Mythologically, there is no life after Styx. You get to that legendary river and it’s just a quick boat ride from the land of the living to the home of the dead ... oblivion, in other words. But for Dennis DeYoung, who started the band Styx with a couple of pals in a basement in the Roseland neighborhood nearly a half-century ago, life after Styx has been creatively rewarding - paradise, of a sort.

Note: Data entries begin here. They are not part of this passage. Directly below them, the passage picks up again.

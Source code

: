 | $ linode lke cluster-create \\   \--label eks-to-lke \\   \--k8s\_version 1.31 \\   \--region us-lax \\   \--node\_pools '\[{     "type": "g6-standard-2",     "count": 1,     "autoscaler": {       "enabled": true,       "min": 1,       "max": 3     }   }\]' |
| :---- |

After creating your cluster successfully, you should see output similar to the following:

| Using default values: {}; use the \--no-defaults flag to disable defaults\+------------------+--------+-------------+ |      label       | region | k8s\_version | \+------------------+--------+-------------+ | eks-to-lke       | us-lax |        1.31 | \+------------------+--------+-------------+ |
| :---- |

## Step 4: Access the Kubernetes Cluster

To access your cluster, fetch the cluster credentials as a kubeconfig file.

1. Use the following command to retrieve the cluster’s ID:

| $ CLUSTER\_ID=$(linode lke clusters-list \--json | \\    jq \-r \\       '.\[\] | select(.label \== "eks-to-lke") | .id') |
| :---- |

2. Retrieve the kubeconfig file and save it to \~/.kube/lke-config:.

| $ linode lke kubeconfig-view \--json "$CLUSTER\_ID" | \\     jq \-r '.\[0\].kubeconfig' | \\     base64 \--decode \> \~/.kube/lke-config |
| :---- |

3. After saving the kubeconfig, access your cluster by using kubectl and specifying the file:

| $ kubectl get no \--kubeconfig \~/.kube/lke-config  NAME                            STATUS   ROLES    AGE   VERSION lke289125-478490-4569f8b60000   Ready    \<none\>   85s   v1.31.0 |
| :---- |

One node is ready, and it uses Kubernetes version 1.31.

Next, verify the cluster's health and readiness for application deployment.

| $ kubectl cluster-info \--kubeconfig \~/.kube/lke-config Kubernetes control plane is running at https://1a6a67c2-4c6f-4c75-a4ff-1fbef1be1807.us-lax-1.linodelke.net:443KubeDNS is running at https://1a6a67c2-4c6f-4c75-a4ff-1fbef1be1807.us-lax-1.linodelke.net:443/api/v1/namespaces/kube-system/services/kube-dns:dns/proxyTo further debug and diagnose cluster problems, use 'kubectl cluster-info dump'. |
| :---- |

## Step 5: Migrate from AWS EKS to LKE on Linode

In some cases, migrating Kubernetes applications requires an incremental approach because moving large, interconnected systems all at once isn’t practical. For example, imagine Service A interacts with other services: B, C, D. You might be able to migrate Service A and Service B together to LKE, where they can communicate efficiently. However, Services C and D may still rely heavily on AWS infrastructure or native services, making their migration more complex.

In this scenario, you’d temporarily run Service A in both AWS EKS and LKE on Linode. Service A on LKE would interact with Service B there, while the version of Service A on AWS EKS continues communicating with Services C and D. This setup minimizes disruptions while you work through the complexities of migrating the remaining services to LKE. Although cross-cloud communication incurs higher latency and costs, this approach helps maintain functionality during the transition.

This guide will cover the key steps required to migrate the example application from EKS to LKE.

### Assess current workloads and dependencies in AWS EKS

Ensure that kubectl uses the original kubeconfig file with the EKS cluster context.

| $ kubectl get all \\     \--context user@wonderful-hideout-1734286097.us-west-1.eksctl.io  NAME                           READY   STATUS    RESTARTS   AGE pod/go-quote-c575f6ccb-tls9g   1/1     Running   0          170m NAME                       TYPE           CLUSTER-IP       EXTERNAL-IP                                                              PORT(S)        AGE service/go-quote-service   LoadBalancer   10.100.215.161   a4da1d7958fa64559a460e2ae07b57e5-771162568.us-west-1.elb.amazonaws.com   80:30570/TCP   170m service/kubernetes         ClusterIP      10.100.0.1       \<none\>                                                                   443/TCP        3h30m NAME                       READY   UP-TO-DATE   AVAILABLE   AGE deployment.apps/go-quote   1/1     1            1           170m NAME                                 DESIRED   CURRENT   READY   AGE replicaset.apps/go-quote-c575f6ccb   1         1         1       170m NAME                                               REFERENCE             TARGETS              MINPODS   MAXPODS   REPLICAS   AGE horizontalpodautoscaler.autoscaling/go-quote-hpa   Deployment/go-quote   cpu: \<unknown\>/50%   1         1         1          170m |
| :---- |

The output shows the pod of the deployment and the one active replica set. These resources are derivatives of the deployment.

It has been a decade since DeYoung - for reasons having to do with his then shaky health and increasing artistic tensions among the band members - split with Styx and its legacy of some 35 million albums sold. James Young and Tommy Shaw put together a new Styx and hit the tour road on which they continue to successfully travel. DeYoung went off on his own, successfully performing around the world, often with symphony orchestras.
Last week he rereleased in the U.S. a new version of “One Hundred Years From Now,” his first solo album in five years and his first solo “rock” album in more than 20. Still actively performing concerts across the globe (nearly 80 dates last year), he is also finishing the music and lyrics for the dozen or so songs of a theatrical production of “101 Dalmatians: The Musical” that will begin a nationwide tour in the fall.
“To say that I have been surprised by the last 10 years would be wild understatement,” says DeYoung, who lives with his wife of nearly four decades, Suzanne, in Chicago’s western suburbs. “I never imagined that I would have a successful solo career, let alone one in musical theater.
“When you are part of a band it’s like being on a baseball team, you write with a heavy awareness of the strengths and weaknesses of the other members, and I was writing with the responsibility to provide songs that would make it into the top 40,” he says.
“With my previous solo albums I was trying to get away from what I had been doing, to create a new persona. With this one I finally felt free enough, secure enough to return to the style of music I wrote for Styx in the late ‘70s. It was liberating.”
The album was released in Canada in 2007, its title track hitting No. 1 on the pop/rock charts in Quebec and the album going platinum.
DeYoung has long enjoyed what even he deems mysterious popularity in Canada.
“A poll three years ago was taken to name the top rock ‘n’ roll songs of all time,” he says. “Number one was ‘Stairway to Heaven.’ Number two, ‘Hey Jude’ and number three ...” He pauses before saying, “Number three, ‘Suite Madam Blue.’ Go figure.”
“Sweet Madam Blue” is nice but a relatively minor tune from Styx’s 1975 release “Equinox.”
“Now, maybe ‘Come Sail Away,’ that might make some sense,” he says, mentioning a very popular Styx song. “I don’t know, but we (Styx) were always successful in Canada. I took French in college and would always speak French to the audience.” He pauses to laugh.
“Think that could be the reason?”
The new album showcases DeYoung’s clever hooks, distinctive voice and keyboard artistry. The songs, rock to ballad and a lot in between, are typically introspective; topical (“Turn Off CNN”) and offer yet another in the long and ongoing series of musical love letters (“Babe,” “Lady,” etc.) to his wife, this one called “Breathe Again.”
Listen closely and you’ll hear a bit of musical theater influence. DeYoung spent much of the last decade and more working on his musical version of Victor Hugo’s “The Hunchback of Notre Dame.” Last year it was given a fine local production by Bailiwick Repertory Theatre. It won a Joseph Jefferson Award as best musical, and he gained praise from Chicago Tribune theater critic Chris Jones: “Very few composers can write such seductive hooks. And the theater needs ‘em all ... (DeYoung) could help put Broadway back in touch with some of its hardest-working customers.”
When approached by the producers of “101 Dalmatians” to join the creative team, he eagerly accepted.
He says this show has nothing to do with the famous Walt Disney movie version of the story but is based on the 1956 novel by British author Dodie Smith. It is to be directed by multiple Tony Award winner Jerry Zaks.
“It’s quite different and it’s a great adventure story,” says DeYoung, who is 62.
“God, I feel lucky. At this stage, I have completed so many of my artistic goals. Still, I write songs and people want me to write songs and people want to listen to them. A lot of guys my age are wandering around Boca Raton wearing a straw hat and sipping from a drink with a little umbrella in it.”